Cet article est le premier de la rubrique « Efficacité Environnementale ». Il pose la question centrale : le malus réduit-il réellement les émissions de CO₂ du parc automobile français ? Les articles suivants de cette rubrique approfondissent les facteurs qui neutralisent les gains : le report vers l’occasion, le vieillissement du parc, la chute des immatriculations neuves, l’écart entre émissions homologuées et réelles, et l’absence de prise en compte du cycle de vie complet.
Les données proviennent de l’ADEME (Car Labelling), du SDES (ministère de la Transition écologique), du Citepa (rapport Secten), de l’UFE, et du site gouvernemental notre-environnement.gouv.fr. Les émissions de CO₂ sont exprimées en grammes de CO₂ par kilomètre (g/km) pour les émissions unitaires et en millions de tonnes de CO₂ (Mt CO₂) pour les émissions totales.
Dernière mise à jour : 3 mai 2026.
Questions fréquentes (FAQ)
Le malus écologique a-t-il fait baisser les émissions de CO2 en France ?
S’il a fait chuter de 39 % les émissions moyennes des véhicules neufs vendus depuis 2007, il n’a quasiment pas fait baisser les émissions globales de gaz à effet de serre de l’ensemble des voitures roulant en France (seulement -2 % depuis 1990).
Pourquoi les émissions totales du parc automobile ne baissent-elles pas ?
Le parc automobile français s’est agrandi (39,7 millions de véhicules), il a considérablement vieilli (11,5 ans de moyenne), la circulation routière a augmenté de 42 %, et les véhicules sont en moyenne 20 % plus lourds à cause de la mode des SUV.
Le malus auto encourage-t-il le renouvellement du parc automobile ?
Au contraire, le prix exorbitant des malus décourage l’achat de voitures neuves thermiques sans pour autant que l’électrique soit accessible à tous.

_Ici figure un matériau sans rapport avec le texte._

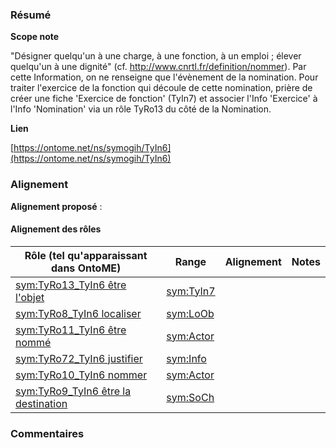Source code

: ### Résumé

**Scope note**

"Désigner quelqu'un à une charge, à une fonction, à un emploi ; élever quelqu'un à une dignité" (cf. http://www.cnrtl.fr/definition/nommer).	Par cette Information, on ne renseigne que l'évènement de la nomination. Pour traiter l'exercice de la fonction qui découle de cette nomination, prière de créer une fiche 'Exercice de fonction' (TyIn7) et associer l'Info 'Exercice' à l'Info 'Nomination' via un rôle TyRo13 du côté de la Nomination.

**Lien**

[https://ontome.net/ns/symogih/TyIn6](https://ontome.net/ns/symogih/TyIn6)

### Alignement

**Alignement proposé** :

#### Alignement des rôles

| Rôle (tel qu'apparaissant dans OntoME) | Range | Alignement | Notes |
| ----- | ----- | ----- | ----- |
| [sym:TyRo13_TyIn6 être l'objet](https://ontome.net/ns/symogih/TyRo13_TyIn6) | [sym:TyIn7](https://ontome.net/ns/symogih/TyIn7) |   |   |
| [sym:TyRo8_TyIn6 localiser](https://ontome.net/ns/symogih/TyRo8_TyIn6) | [sym:LoOb](https://ontome.net/ns/symogih/LoOb) |   |   |
| [sym:TyRo11_TyIn6 être nommé](https://ontome.net/ns/symogih/TyRo11_TyIn6) | [sym:Actor](https://ontome.net/ns/symogih/Actor) |   |   |
| [sym:TyRo72_TyIn6 justifier](https://ontome.net/ns/symogih/TyRo72_TyIn6) | [sym:Info](https://ontome.net/ns/symogih/Info) |   |   |
| [sym:TyRo10_TyIn6 nommer](https://ontome.net/ns/symogih/TyRo10_TyIn6) | [sym:Actor](https://ontome.net/ns/symogih/Actor) |   |   |
| [sym:TyRo9_TyIn6 être la destination](https://ontome.net/ns/symogih/TyRo9_TyIn6) | [sym:SoCh](https://ontome.net/ns/symogih/SoCh) |   |   |

### Commentaires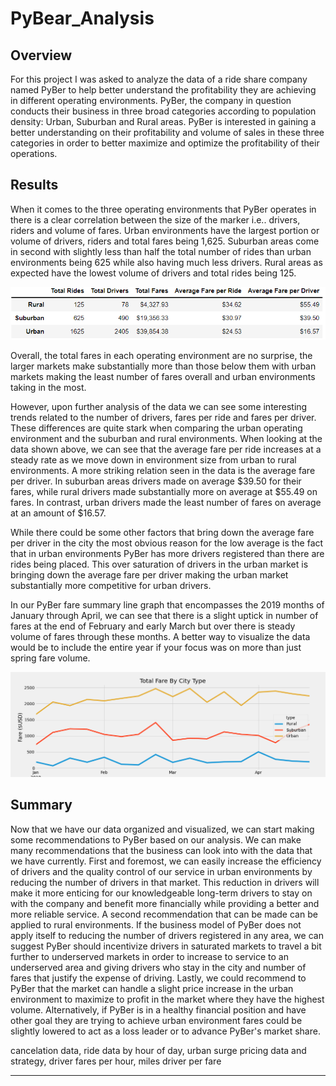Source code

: # PyBear_Analysis

## Overview

For this project I was asked to analyze the data of a ride share company named PyBer to help better understand the profitability they are achieving in different operating environments. PyBer, the company in question conducts their business in three broad categories according to population density: Urban, Suburban and Rural areas. PyBer is interested in gaining a better understanding on their profitability and volume of sales in these three categories in order to better maximize and optimize the profitability of their operations.

## Results

When it comes to the three operating environments that PyBer operates in there is a clear correlation between the size of the marker i.e.. drivers, riders and volume of fares. Urban environments have the largest portion or volume of drivers, riders and total fares being 1,625. Suburban areas come in second with slightly less than half the total number of rides than urban environments being 625 while also having much less drivers. Rural areas as expected have the lowest volume of drivers and total rides being 125.

![Summary of Operational Environment](https://github.com/PSWil/PyBear_Analysis/blob/main/analysis/PyBer_analysis_by_region.png)

Overall, the total fares in each operating environment are no surprise, the larger markets make substantially more than those below them with urban markets making the least number of fares overall and urban environments taking in the most. 

However, upon further analysis of the data we can see some interesting trends related to the number of drivers, fares per ride and fares per driver. These differences are quite stark when comparing the urban operating environment and the suburban and rural environments. When looking at the data shown above, we can see that the average fare per ride increases at a steady rate as we move down in environment size from urban to rural environments. A more striking relation seen in the data is the average fare per driver. In suburban areas drivers made on average $39.50 for their fares, while rural drivers made substantially more on average at $55.49 on fares. In contrast, urban drivers made the least number of fares on average at an amount of $16.57. 

While there could be some other factors that bring down the average fare per driver in the city the most obvious reason for the low average is the fact that in urban environments PyBer has more drivers registered than there are rides being placed. This over saturation of drivers in the urban market is bringing down the average fare per driver making the urban market substantially more competitive for urban drivers.

In our PyBer fare summary line graph that encompasses the 2019 months of January through April, we can see that there is a slight uptick in number of fares at the end of February and early March but over there is steady volume of fares through these months. A better way to visualize the data would be to include the entire year if your focus was on more than just spring fare volume.

![Graph of Operational Environment](https://github.com/PSWil/PyBear_Analysis/blob/main/analysis/PyBer_fare_summary.png)

## Summary

Now that we have our data organized and visualized, we can start making some recommendations to PyBer based on our analysis. We can make many recommendations that the business can look into with the data that we have currently. First and foremost, we can easily increase the efficiency of drivers and the quality control of our service in urban environments by reducing the number of drivers in that market. This reduction in drivers will make it more enticing for our knowledgeable long-term drivers to stay on with the company and benefit more financially while providing a better and more reliable service. A second recommendation that can be made can be applied to rural environments. If the business model of PyBer does not apply itself to reducing the number of drivers registered in any area, we can suggest PyBer should incentivize drivers in saturated markets to travel a bit further to underserved markets in order to increase to service to an underserved area and giving drivers who stay in the city and number of fares that justify the expense of driving. Lastly, we could recommend to PyBer that the market can handle a slight price increase in the urban environment to maximize to profit in the market where they have the highest volume. Alternatively, if PyBer is in a healthy financial position and have other goal they are trying to achieve urban environment fares could be slightly lowered to act as a loss leader or to advance PyBer's market share.

cancelation data, ride data by hour of day, urban surge pricing data and strategy, driver fares per hour, miles driver per fare 


-----------------------------------------------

Conséquence : les automobilistes conservent leurs vieilles voitures plus polluantes beaucoup plus longtemps, ce qui annule l’effet écologique recherché.
Quelle est la différence entre les émissions WLTP et les émissions réelles ?
Le WLTP est le test d’homologation en laboratoire sur lequel se base le barème du malus. Les émissions en conduite réelle (sur autoroute, à froid, etc.) sont généralement supérieures de 10 à 15 % aux valeurs WLTP.
Que conclut le Citepa sur l’efficacité de la politique des transports ?
Le rapport du Citepa indique que le transport routier est le seul grand secteur qui n’a pas significativement réduit ses émissions en trente ans en France, contrairement à l’industrie ou l’agriculture.